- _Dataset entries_
►

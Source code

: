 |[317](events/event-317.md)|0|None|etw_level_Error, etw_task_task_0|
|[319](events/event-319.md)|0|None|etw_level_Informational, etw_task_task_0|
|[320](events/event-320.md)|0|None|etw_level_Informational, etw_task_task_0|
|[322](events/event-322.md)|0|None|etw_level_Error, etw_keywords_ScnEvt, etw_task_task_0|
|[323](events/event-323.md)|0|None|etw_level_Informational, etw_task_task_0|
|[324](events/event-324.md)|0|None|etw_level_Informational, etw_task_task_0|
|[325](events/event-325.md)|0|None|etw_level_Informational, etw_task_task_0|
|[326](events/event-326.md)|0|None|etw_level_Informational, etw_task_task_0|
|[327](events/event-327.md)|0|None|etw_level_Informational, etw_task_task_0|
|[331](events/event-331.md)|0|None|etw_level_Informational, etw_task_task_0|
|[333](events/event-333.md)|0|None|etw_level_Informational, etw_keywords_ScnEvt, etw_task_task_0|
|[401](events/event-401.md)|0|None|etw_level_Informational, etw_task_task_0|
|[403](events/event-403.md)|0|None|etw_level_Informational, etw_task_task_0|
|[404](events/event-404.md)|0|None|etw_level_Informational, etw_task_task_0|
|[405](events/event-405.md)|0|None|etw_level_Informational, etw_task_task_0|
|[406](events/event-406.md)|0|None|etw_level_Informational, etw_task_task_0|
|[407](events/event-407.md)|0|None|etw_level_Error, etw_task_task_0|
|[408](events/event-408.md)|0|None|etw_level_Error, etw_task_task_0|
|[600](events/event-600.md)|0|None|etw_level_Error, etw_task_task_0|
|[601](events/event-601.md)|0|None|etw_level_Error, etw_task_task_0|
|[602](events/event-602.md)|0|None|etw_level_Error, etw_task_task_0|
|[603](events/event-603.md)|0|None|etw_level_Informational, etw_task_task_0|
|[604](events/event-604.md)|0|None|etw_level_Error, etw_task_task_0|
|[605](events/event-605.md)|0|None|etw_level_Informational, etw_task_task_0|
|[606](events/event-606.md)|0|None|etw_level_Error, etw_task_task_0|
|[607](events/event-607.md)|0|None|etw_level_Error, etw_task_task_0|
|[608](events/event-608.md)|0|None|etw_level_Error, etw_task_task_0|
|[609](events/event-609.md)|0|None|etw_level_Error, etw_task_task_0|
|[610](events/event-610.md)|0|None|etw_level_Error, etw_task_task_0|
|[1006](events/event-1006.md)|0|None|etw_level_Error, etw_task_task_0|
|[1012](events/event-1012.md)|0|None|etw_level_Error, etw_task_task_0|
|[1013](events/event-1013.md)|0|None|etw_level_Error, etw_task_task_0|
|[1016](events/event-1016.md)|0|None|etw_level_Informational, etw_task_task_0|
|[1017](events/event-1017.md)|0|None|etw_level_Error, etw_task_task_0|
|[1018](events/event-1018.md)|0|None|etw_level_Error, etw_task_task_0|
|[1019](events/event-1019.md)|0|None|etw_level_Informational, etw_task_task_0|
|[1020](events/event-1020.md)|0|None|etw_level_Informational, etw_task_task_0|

◄

- _Exercise aim_
All of the data must be set down again exactly.

- _Answer box_
Source code

: |[317](events/event-317.md)|0|None|etw_level_Error, etw_task_task_0|
|[319](events/event-319.md)|0|None|etw_level_Informational, etw_task_task_0|
|[320](events/event-320.md)|0|None|etw_level_Informational, etw_task_task_0|
|[322](events/event-322.md)|0|None|etw_level_Error, etw_keywords_ScnEvt, etw_task_task_0|
|[323](events/event-323.md)|0|None|etw_level_Informational, etw_task_task_0|
|[324](events/event-324.md)|0|None|etw_level_Informational, etw_task_task_0|
|[325](events/event-325.md)|0|None|etw_level_Informational, etw_task_task_0|
|[326](events/event-326.md)|0|None|etw_level_Informational, etw_task_task_0|
|[327](events/event-327.md)|0|None|etw_level_Informational, etw_task_task_0|
|[331](events/event-331.md)|0|None|etw_level_Informational, etw_task_task_0|
|[333](events/event-333.md)|0|None|etw_level_Informational, etw_keywords_ScnEvt, etw_task_task_0|
|[401](events/event-401.md)|0|None|etw_level_Informational, etw_task_task_0|
|[403](events/event-403.md)|0|None|etw_level_Informational, etw_task_task_0|
|[404](events/event-404.md)|0|None|etw_level_Informational, etw_task_task_0|
|[405](events/event-405.md)|0|None|etw_level_Informational, etw_task_task_0|
|[406](events/event-406.md)|0|None|etw_level_Informational, etw_task_task_0|
|[407](events/event-407.md)|0|None|etw_level_Error, etw_task_task_0|
|[408](events/event-408.md)|0|None|etw_level_Error, etw_task_task_0|
|[600](events/event-600.md)|0|None|etw_level_Error, etw_task_task_0|
|[601](events/event-601.md)|0|None|etw_level_Error, etw_task_task_0|
|[602](events/event-602.md)|0|None|etw_level_Error, etw_task_task_0|
|[603](events/event-603.md)|0|None|etw_level_Informational, etw_task_task_0|
|[604](events/event-604.md)|0|None|etw_level_Error, etw_task_task_0|
|[605](events/event-605.md)|0|None|etw_level_Informational, etw_task_task_0|
|[606](events/event-606.md)|0|None|etw_level_Error, etw_task_task_0|
|[607](events/event-607.md)|0|None|etw_level_Error, etw_task_task_0|
|[608](events/event-608.md)|0|None|etw_level_Error, etw_task_task_0|
|[609](events/event-609.md)|0|None|etw_level_Error, etw_task_task_0|
|[610](events/event-610.md)|0|None|etw_level_Error, etw_task_task_0|
|[1006](events/event-1006.md)|0|None|etw_level_Error, etw_task_task_0|
|[1012](events/event-1012.md)|0|None|etw_level_Error, etw_task_task_0|
|[1013](events/event-1013.md)|0|None|etw_level_Error, etw_task_task_0|
|[1016](events/event-1016.md)|0|None|etw_level_Informational, etw_task_task_0|
|[1017](events/event-1017.md)|0|None|etw_level_Error, etw_task_task_0|
|[1018](events/event-1018.md)|0|None|etw_level_Error, etw_task_task_0|
|[1019](events/event-1019.md)|0|None|etw_level_Informational, etw_task_task_0|
|[1020](events/event-1020.md)|0|None|etw_level_Informational, etw_task_task_0|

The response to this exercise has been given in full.